I spent a good part of today trying to get an admin overlay working on Hugo-generated landing pages. The idea sounds simple - let admin users edit theme colors, hero text, and CTAs directly from the production page without going back to the admin panel. The implementation turned into a lesson about cross-domain authentication and why the browser security model exists.
Things We Learned Today
The landing pages for Intensity Magic - the company admin and product platform - are static Hugo sites served from their own domains. The admin panel lives on a different domain entirely. I wanted to inject a floating edit panel on those Hugo pages so an admin could tweak colors and text without context-switching. The first version used an inline email/password form, which hit a wall immediately: cross-domain sessions don’t survive a redirect flow. Supabase’s signInWithPassword worked technically, but storing credentials in a form on a static site felt wrong.
The fix was a popup-based Google OAuth flow. The admin clicks “Login” on the overlay, which opens a popup to the IntensityMagic domain’s /auth/overlay-login route. That route kicks off Google OAuth with PKCE. When the callback comes back, the popup uses postMessage to send the session tokens back to the landing page opener, which calls setSession on its local Supabase client. The targetOrigin validation on the postMessage is critical - without it, any page could intercept tokens. I also added CSP headers, cache-control to prevent token caching, and an X-Content-Type-Options header on the callback HTML. The security surface of cross-domain auth is large and each layer matters.

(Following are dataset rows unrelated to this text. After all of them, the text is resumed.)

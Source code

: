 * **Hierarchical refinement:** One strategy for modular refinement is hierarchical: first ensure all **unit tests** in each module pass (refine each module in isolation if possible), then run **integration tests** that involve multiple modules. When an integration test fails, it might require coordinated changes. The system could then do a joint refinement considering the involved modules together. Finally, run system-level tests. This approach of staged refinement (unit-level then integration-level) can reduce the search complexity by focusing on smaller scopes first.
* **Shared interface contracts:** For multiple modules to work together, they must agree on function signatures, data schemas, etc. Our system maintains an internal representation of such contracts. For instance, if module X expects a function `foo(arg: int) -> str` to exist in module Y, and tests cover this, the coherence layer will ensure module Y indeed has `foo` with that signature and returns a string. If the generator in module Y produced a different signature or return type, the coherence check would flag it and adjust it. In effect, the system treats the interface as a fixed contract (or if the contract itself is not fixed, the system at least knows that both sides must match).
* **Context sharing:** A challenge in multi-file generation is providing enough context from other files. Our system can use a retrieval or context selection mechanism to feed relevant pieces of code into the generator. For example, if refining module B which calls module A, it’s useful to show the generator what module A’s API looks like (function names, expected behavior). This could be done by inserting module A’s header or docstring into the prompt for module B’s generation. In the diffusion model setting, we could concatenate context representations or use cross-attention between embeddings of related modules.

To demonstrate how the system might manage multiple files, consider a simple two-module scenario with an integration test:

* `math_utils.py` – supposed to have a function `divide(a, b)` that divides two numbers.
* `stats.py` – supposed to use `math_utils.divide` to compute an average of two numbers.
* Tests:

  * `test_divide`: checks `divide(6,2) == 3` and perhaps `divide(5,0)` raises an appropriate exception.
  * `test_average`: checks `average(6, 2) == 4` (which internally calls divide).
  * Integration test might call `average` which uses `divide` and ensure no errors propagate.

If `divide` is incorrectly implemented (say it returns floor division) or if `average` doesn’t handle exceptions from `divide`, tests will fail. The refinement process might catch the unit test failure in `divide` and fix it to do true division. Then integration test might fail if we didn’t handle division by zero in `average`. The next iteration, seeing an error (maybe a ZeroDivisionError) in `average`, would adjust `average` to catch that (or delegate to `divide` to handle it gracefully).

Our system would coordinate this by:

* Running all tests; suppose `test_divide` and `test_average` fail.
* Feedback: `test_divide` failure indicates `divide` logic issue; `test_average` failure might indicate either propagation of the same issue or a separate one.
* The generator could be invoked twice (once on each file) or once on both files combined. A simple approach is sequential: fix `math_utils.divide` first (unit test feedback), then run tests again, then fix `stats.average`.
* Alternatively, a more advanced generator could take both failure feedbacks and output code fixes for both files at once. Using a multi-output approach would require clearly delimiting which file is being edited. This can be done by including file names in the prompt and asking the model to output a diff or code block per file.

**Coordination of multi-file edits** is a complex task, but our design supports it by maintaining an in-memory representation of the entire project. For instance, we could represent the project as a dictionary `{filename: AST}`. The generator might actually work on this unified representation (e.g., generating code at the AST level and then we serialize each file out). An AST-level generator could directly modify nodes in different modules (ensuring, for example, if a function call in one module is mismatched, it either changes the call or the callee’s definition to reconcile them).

A separate discovery came from working on AuthorMagic’s book enrichment route. The route had a hand-rolled FORMAT_TO_BINDING_TYPE mapping that translated format strings to binding types - kindle became "ebook", audible became "audiobook". The problem is those aren’t the canonical values. The database stores "kindle" and "audible" directly, and the canonical normalizeBindingTypeWithContext() function in binding-types.ts already handles all the edge cases. The mapping had drifted from its source of truth silently. The data was being written, queries were returning results, but the values didn’t match what other parts of the system expected. This is a classic case of two sources of truth that slowly diverge - the fix is to always use the canonical abstraction and never duplicate it locally.
Things We Did Today
Today’s production release was a big one - nine features and fixes across four apps.
CureCancerMagic - the cancer care coordination app - learned how to read its own email. I wired up contact extraction so the system automatically pulls names, phone numbers, and email addresses out of incoming messages and links them to the right people. It also figured out who sent what, who was CC’d, and who got mentioned in the body. I also tracked down a bug where inbound emails were arriving with blank bodies - a missing API key meant the system was silently failing to fetch the actual message content. I added a recovery tool so coordinators can backfill those messages.
The IntensityMagic landing pages got the admin overlay I described above, plus automatic brand color support. Landing pages now pull their colors from a central config instead of requiring someone to enter them manually for each page. I also swept out a bunch of dead UI code that had been sitting around from a previous iteration.
On the platform infrastructure side, I connected error monitoring to the app registry so Sentry issues automatically route to the right team. A few housekeeping items too - removing a legacy database column that stopped being used months ago and fixing a worktree cleanup filter that was tripping on a file it should have been ignoring.
AuthorMagic’s book rankings sync got smarter about distinguishing between “this book has no rankings data” and “something actually broke.” The admin notification email now separates those two cases instead of lumping them together as failures.
Fun Things to Try
The admin overlay currently saves config changes to the database but can’t trigger a Hugo rebuild from the landing page domain - the build-deploy endpoint lacks CORS headers. Adding CORS to that one endpoint would close the loop and let admins see their changes go live without touching the admin panel at all. That feels like a small change with outsized impact on the editing workflow.
The contact extraction in CureCancerMagic opens up an interesting direction. Right now the AI extracts contacts from individual emails. I could aggregate across all communications for a case and build a relationship graph - who talks to whom, how often, and in what context. That would give care coordinators a visual map of the care team’s communication patterns.